◆ Your assignment ◆
Every line containing the word "added" is to be copied from the data below.

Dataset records
..............................
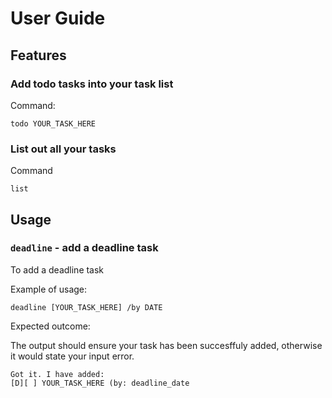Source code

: # User Guide

## Features 

### Add todo tasks into your task list

Command: 
```
todo YOUR_TASK_HERE
```

### List out all your tasks

Command
```
list
```

## Usage

### `deadline` - add a deadline task

To add a deadline task

Example of usage: 

`deadline [YOUR_TASK_HERE] /by DATE`

Expected outcome:

The output should ensure your task has been succesffuly added, otherwise it would state your input error.

```
Got it. I have added:
[D][ ] YOUR_TASK_HERE (by: deadline_date
```
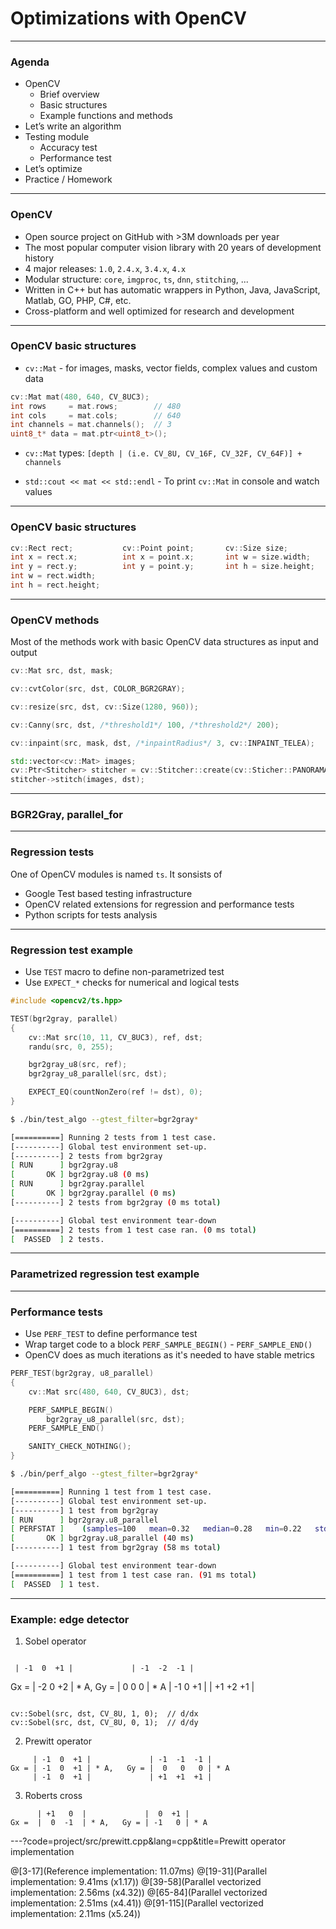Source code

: <!-- .slide: class="center" -->
# Optimizations with OpenCV

---

### Agenda
* OpenCV
  * Brief overview
  * Basic structures
  * Example functions and methods
* Let’s write an algorithm
* Testing module
  * Accuracy test
  * Performance test
* Let’s optimize
* Practice / Homework

---

### OpenCV

* Open source project on GitHub with >3M downloads per year
* The most popular computer vision library with 20 years of development history
* 4 major releases: `1.0`, `2.4.x`, `3.4.x`, `4.x`
* Modular structure: `core`, `imgproc`, `ts`, `dnn`, `stitching`, ...
* Written in C++ but has automatic wrappers in Python, Java, JavaScript, Matlab, GO, PHP, C#, etc.
* Cross-platform and well optimized for research and development

---

### OpenCV basic structures

* `cv::Mat` - for images, masks, vector fields, complex values and custom data

```cpp
cv::Mat mat(480, 640, CV_8UC3);
int rows     = mat.rows;        // 480
int cols     = mat.cols;        // 640
int channels = mat.channels();  // 3
uint8_t* data = mat.ptr<uint8_t>();
```

* `cv::Mat` types: `[depth | (i.e. CV_8U, CV_16F, CV_32F, CV_64F)] + channels`

*  `std::cout << mat << std::endl` - To print `cv::Mat` in console and watch values

---
### OpenCV basic structures

```cpp
cv::Rect rect;           cv::Point point;       cv::Size size;
int x = rect.x;          int x = point.x;       int w = size.width;
int y = rect.y;          int y = point.y;       int h = size.height;
int w = rect.width;
int h = rect.height;
```

---
### OpenCV methods
Most of the methods work with basic OpenCV data structures as input and output

```cpp
cv::Mat src, dst, mask;

cv::cvtColor(src, dst, COLOR_BGR2GRAY);

cv::resize(src, dst, cv::Size(1280, 960));

cv::Canny(src, dst, /*threshold1*/ 100, /*threshold2*/ 200);

cv::inpaint(src, mask, dst, /*inpaintRadius*/ 3, cv::INPAINT_TELEA);

std::vector<cv::Mat> images;
cv::Ptr<Stitcher> stitcher = cv::Stitcher::create(cv::Sticher::PANORAMA);
stitcher->stitch(images, dst);
```

---
### BGR2Gray, parallel_for

---
### Regression tests

One of OpenCV modules is named `ts`. It sonsists of
* Google Test based testing infrastructure
* OpenCV related extensions for regression and performance tests
* Python scripts for tests analysis

---
### Regression test example

* Use `TEST` macro to define non-parametrized test
* Use `EXPECT_*` checks for numerical and logical tests

```cpp
#include <opencv2/ts.hpp>

TEST(bgr2gray, parallel)
{
    cv::Mat src(10, 11, CV_8UC3), ref, dst;
    randu(src, 0, 255);

    bgr2gray_u8(src, ref);
    bgr2gray_u8_parallel(src, dst);

    EXPECT_EQ(countNonZero(ref != dst), 0);
}
```

```bash
$ ./bin/test_algo --gtest_filter=bgr2gray*

[==========] Running 2 tests from 1 test case.
[----------] Global test environment set-up.
[----------] 2 tests from bgr2gray
[ RUN      ] bgr2gray.u8
[       OK ] bgr2gray.u8 (0 ms)
[ RUN      ] bgr2gray.parallel
[       OK ] bgr2gray.parallel (0 ms)
[----------] 2 tests from bgr2gray (0 ms total)

[----------] Global test environment tear-down
[==========] 2 tests from 1 test case ran. (0 ms total)
[  PASSED  ] 2 tests.
```

---
### Parametrized regression test example

---
### Performance tests

* Use `PERF_TEST` to define performance test
* Wrap target code to a block `PERF_SAMPLE_BEGIN()` - `PERF_SAMPLE_END()`
* OpenCV does as much iterations as it's needed to have stable metrics

```cpp
PERF_TEST(bgr2gray, u8_parallel)
{
    cv::Mat src(480, 640, CV_8UC3), dst;

    PERF_SAMPLE_BEGIN()
        bgr2gray_u8_parallel(src, dst);
    PERF_SAMPLE_END()

    SANITY_CHECK_NOTHING();
}
```

```bash
$ ./bin/perf_algo --gtest_filter=bgr2gray*

[==========] Running 1 test from 1 test case.
[----------] Global test environment set-up.
[----------] 1 test from bgr2gray
[ RUN      ] bgr2gray.u8_parallel
[ PERFSTAT ]    (samples=100   mean=0.32   median=0.28   min=0.22   stddev=0.11 (33.9%))
[       OK ] bgr2gray.u8_parallel (40 ms)
[----------] 1 test from bgr2gray (58 ms total)

[----------] Global test environment tear-down
[==========] 1 test from 1 test case ran. (91 ms total)
[  PASSED  ] 1 test.
```

---

### Example: edge detector
1. Sobel operator

```cpp
```
     | -1  0  +1 |             | -1  -2  -1 |
Gx = | -2  0  +2 | * A,   Gy = |  0   0   0 | * A
     | -1  0  +1 |             | +1  +2  +1 |
```

cv::Sobel(src, dst, CV_8U, 1, 0);  // d/dx
cv::Sobel(src, dst, CV_8U, 0, 1);  // d/dy
```

2. Prewitt operator

```
     | -1  0  +1 |             | -1  -1  -1 |
Gx = | -1  0  +1 | * A,   Gy = |  0   0   0 | * A
     | -1  0  +1 |             | +1  +1  +1 |
```

3. Roberts cross

```
      | +1   0  |             |  0  +1 |
Gx =  |  0  -1  | * A,   Gy = | -1   0 | * A
```

<!----------------------------------------------------------------------------->

---?code=project/src/prewitt.cpp&lang=cpp&title=Prewitt operator implementation

@[3-17](Reference implementation: 11.07ms)
@[19-31](Parallel implementation: 9.41ms (x1.17))
@[39-58](Parallel vectorized implementation: 2.56ms (x4.32))
@[65-84](Parallel vectorized implementation: 2.51ms (x4.41))
@[91-115](Parallel vectorized implementation: 2.11ms (x5.24))

<!----------------------------------------------------------------------------->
..............................
◆ Solution for this problem ◆
The output should ensure your task has been succesffuly added, otherwise it would state your input error.
Got it. I have added:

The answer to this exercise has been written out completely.